START Records for this exercise

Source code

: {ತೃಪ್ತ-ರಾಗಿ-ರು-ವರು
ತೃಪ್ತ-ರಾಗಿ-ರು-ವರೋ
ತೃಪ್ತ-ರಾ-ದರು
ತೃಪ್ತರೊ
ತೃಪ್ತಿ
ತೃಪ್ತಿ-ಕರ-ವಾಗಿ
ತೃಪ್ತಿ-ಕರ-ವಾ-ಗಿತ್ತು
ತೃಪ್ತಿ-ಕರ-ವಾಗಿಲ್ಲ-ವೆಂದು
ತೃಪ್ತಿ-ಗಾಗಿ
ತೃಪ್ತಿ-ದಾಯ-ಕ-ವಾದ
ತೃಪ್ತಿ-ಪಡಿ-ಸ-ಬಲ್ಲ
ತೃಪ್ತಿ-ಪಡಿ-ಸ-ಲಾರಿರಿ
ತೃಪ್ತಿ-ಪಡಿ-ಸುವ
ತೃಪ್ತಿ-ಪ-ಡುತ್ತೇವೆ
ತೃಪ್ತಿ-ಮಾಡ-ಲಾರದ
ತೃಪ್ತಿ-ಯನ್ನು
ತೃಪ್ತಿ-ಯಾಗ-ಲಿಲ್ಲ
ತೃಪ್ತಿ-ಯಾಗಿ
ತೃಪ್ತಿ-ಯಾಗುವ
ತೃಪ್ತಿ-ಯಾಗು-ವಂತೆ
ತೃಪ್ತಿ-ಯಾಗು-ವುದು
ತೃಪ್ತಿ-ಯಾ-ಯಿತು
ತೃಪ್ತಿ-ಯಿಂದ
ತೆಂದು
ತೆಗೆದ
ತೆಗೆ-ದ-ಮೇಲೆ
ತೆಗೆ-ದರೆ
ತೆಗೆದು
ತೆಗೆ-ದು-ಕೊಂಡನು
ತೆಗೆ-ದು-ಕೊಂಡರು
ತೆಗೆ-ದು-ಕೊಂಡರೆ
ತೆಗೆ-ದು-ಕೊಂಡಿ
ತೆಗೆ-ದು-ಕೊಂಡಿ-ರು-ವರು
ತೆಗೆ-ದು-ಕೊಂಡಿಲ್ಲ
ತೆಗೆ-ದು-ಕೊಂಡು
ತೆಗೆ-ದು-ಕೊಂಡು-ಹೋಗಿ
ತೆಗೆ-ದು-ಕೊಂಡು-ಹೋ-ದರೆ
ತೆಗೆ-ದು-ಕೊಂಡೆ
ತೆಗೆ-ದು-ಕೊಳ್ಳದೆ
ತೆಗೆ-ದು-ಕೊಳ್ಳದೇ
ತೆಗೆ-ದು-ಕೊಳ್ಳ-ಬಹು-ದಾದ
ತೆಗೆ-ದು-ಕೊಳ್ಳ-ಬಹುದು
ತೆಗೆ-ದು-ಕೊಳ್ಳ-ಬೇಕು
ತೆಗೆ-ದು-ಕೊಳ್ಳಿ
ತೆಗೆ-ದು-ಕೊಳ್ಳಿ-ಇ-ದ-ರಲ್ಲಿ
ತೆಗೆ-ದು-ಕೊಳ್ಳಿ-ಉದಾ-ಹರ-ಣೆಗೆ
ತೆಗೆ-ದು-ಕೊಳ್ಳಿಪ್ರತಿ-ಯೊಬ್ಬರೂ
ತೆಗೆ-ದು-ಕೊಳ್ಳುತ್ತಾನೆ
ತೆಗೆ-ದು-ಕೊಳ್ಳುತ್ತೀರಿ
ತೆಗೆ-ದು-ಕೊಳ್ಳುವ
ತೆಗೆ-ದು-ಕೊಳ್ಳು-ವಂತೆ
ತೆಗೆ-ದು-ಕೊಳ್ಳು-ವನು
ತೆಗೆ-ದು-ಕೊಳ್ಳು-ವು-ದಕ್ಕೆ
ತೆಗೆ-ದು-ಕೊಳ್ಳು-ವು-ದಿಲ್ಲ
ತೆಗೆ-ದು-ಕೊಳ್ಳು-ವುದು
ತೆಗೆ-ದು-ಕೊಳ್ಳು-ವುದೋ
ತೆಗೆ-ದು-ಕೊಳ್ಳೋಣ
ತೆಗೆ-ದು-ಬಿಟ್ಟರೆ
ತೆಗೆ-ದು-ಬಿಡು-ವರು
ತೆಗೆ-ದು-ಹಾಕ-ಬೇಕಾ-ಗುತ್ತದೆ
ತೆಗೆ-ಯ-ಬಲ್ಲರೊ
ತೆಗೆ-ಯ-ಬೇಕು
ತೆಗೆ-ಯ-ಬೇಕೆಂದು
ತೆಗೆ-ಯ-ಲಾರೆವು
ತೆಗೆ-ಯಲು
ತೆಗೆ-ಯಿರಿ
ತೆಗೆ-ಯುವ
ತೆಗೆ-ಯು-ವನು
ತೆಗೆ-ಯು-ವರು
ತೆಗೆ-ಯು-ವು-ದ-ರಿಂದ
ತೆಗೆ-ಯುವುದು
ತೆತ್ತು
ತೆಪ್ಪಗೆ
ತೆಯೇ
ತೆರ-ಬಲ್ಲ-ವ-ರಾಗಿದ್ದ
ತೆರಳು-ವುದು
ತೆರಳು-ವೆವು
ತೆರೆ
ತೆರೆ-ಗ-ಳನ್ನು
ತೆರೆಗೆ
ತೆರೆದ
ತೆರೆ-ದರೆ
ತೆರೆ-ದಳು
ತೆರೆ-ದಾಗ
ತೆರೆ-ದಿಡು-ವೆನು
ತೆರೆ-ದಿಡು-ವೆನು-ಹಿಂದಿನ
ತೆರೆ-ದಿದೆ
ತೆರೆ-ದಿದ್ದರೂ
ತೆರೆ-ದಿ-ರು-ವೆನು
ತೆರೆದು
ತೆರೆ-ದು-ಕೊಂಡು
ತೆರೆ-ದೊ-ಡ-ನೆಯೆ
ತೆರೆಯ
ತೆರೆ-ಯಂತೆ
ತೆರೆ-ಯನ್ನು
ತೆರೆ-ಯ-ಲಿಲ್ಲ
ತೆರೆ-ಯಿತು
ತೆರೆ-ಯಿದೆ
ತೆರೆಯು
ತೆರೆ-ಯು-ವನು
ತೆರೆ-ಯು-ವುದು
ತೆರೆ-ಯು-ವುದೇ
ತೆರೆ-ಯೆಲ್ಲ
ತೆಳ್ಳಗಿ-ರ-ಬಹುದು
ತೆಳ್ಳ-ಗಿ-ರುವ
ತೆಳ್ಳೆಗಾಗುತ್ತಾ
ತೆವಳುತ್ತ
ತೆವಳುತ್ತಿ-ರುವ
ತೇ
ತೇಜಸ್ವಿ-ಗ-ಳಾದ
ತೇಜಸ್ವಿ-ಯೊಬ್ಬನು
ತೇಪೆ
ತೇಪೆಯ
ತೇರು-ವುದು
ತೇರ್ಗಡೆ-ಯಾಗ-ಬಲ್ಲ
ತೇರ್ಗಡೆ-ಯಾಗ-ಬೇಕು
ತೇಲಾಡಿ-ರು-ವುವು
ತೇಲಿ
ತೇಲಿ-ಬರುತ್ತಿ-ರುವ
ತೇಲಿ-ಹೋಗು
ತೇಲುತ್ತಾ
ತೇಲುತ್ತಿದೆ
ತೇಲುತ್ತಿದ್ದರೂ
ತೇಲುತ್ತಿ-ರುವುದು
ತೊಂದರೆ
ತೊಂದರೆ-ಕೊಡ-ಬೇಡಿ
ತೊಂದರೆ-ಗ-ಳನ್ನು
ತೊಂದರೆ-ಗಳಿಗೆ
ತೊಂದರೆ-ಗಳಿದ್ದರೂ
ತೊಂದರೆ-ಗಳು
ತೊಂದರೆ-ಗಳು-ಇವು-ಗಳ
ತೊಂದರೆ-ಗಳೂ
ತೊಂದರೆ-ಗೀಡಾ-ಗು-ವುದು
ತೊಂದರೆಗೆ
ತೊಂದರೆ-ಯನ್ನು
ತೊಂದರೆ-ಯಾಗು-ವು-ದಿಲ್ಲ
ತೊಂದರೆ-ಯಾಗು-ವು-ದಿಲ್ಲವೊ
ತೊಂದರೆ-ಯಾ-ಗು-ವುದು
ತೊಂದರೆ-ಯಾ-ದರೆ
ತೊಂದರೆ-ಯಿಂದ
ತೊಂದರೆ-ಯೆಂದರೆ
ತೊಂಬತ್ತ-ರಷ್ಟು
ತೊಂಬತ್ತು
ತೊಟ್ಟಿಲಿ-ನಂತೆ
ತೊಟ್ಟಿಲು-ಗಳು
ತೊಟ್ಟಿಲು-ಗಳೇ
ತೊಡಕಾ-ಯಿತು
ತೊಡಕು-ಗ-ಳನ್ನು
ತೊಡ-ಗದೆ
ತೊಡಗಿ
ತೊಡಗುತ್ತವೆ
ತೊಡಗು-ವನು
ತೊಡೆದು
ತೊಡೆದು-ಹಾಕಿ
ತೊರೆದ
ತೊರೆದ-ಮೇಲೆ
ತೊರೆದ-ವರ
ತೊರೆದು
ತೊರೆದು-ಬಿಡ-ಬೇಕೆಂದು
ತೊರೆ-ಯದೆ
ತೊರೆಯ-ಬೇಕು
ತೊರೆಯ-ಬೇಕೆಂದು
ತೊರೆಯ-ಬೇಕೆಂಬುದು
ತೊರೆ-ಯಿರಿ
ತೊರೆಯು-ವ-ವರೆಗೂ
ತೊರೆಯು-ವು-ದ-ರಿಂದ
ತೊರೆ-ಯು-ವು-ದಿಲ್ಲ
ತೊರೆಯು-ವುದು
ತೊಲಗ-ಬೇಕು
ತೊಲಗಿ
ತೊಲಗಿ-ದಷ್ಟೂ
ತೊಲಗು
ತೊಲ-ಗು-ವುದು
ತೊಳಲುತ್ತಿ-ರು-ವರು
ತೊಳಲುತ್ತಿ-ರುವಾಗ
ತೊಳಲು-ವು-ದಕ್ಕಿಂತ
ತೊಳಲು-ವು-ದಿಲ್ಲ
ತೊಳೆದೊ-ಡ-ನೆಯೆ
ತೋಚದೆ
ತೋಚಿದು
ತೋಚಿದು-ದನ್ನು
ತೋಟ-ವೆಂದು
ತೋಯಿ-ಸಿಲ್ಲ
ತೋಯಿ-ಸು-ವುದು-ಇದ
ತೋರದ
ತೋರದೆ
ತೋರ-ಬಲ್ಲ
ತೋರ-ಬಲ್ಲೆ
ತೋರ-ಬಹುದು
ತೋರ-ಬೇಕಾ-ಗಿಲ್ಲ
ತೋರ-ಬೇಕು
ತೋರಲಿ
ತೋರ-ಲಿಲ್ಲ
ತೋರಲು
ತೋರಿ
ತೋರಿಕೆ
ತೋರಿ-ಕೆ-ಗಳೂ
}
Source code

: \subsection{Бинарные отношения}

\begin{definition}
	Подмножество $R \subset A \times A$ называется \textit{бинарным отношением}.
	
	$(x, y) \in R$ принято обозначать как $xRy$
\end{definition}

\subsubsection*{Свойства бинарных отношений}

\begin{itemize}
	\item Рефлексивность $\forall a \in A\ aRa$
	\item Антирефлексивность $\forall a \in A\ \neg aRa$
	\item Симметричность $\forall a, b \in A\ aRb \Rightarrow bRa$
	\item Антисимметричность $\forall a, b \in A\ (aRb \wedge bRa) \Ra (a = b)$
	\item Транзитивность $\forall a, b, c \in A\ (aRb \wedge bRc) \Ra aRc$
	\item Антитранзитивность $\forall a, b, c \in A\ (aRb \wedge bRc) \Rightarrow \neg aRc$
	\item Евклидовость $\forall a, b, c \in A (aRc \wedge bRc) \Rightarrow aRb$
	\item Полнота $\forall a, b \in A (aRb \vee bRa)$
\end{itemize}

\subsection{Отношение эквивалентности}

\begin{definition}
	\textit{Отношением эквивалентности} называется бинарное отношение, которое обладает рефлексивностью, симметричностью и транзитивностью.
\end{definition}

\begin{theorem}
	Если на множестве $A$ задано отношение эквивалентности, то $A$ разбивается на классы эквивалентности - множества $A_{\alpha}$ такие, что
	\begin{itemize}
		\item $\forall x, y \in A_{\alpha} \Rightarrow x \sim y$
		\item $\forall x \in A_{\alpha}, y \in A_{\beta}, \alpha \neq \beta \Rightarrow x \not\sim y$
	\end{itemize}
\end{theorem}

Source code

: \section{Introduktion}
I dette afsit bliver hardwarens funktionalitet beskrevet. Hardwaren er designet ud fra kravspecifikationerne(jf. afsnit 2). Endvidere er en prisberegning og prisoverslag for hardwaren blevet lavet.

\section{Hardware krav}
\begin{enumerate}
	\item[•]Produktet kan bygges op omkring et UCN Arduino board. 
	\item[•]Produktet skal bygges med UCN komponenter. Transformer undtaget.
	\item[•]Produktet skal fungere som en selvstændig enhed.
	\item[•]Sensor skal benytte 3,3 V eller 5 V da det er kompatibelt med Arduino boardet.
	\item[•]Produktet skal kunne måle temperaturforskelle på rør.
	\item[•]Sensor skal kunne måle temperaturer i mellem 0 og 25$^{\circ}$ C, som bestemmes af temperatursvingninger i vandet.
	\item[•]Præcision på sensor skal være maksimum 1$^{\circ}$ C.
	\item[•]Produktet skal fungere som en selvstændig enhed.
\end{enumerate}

END Records for this exercise

- [Problem to work on] Where a line of the entries contains the word "skal", copy that line.

- [Answer to the problem]
	\item[•]Produktet skal bygges med UCN komponenter. Transformer undtaget.
	\item[•]Produktet skal fungere som en selvstændig enhed.
	\item[•]Sensor skal benytte 3,3 V eller 5 V da det er kompatibelt med Arduino boardet.
	\item[•]Produktet skal kunne måle temperaturforskelle på rør.
	\item[•]Sensor skal kunne måle temperaturer i mellem 0 og 25$^{\circ}$ C, som bestemmes af temperatursvingninger i vandet.
	\item[•]Præcision på sensor skal være maksimum 1$^{\circ}$ C.
	\item[•]Produktet skal fungere som en selvstændig enhed.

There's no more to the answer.